TASK STATEMENT: In the data that follows, every line containing the word "interesting" should be returned.

Data extracted from a collection:
════════════════════

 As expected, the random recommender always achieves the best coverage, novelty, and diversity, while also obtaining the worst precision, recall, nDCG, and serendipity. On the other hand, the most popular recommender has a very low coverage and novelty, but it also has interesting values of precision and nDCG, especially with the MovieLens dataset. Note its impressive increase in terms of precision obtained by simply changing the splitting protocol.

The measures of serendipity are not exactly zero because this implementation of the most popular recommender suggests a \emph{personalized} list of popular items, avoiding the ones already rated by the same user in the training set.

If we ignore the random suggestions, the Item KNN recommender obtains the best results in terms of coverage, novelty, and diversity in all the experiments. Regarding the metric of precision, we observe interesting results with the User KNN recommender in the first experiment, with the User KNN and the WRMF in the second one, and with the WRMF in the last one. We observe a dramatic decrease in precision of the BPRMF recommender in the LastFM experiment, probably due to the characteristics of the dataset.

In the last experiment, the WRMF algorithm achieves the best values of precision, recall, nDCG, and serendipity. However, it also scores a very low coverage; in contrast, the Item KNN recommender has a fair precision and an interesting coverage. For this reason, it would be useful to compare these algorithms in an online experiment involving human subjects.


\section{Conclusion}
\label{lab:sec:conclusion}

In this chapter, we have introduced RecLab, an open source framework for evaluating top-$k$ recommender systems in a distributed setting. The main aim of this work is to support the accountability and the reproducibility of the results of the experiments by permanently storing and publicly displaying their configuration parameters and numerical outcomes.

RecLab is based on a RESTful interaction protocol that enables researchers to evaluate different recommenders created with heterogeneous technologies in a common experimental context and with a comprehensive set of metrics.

════════════════════

WRITTEN REPLY:
 As expected, the random recommender always achieves the best coverage, novelty, and diversity, while also obtaining the worst precision, recall, nDCG, and serendipity. On the other hand, the most popular recommender has a very low coverage and novelty, but it also has interesting values of precision and nDCG, especially with the MovieLens dataset. Note its impressive increase in terms of precision obtained by simply changing the splitting protocol.
If we ignore the random suggestions, the Item KNN recommender obtains the best results in terms of coverage, novelty, and diversity in all the experiments. Regarding the metric of precision, we observe interesting results with the User KNN recommender in the first experiment, with the User KNN and the WRMF in the second one, and with the WRMF in the last one. We observe a dramatic decrease in precision of the BPRMF recommender in the LastFM experiment, probably due to the characteristics of the dataset.
In the last experiment, the WRMF algorithm achieves the best values of precision, recall, nDCG, and serendipity. However, it also scores a very low coverage; in contrast, the Item KNN recommender has a fair precision and an interesting coverage. For this reason, it would be useful to compare these algorithms in an online experiment involving human subjects.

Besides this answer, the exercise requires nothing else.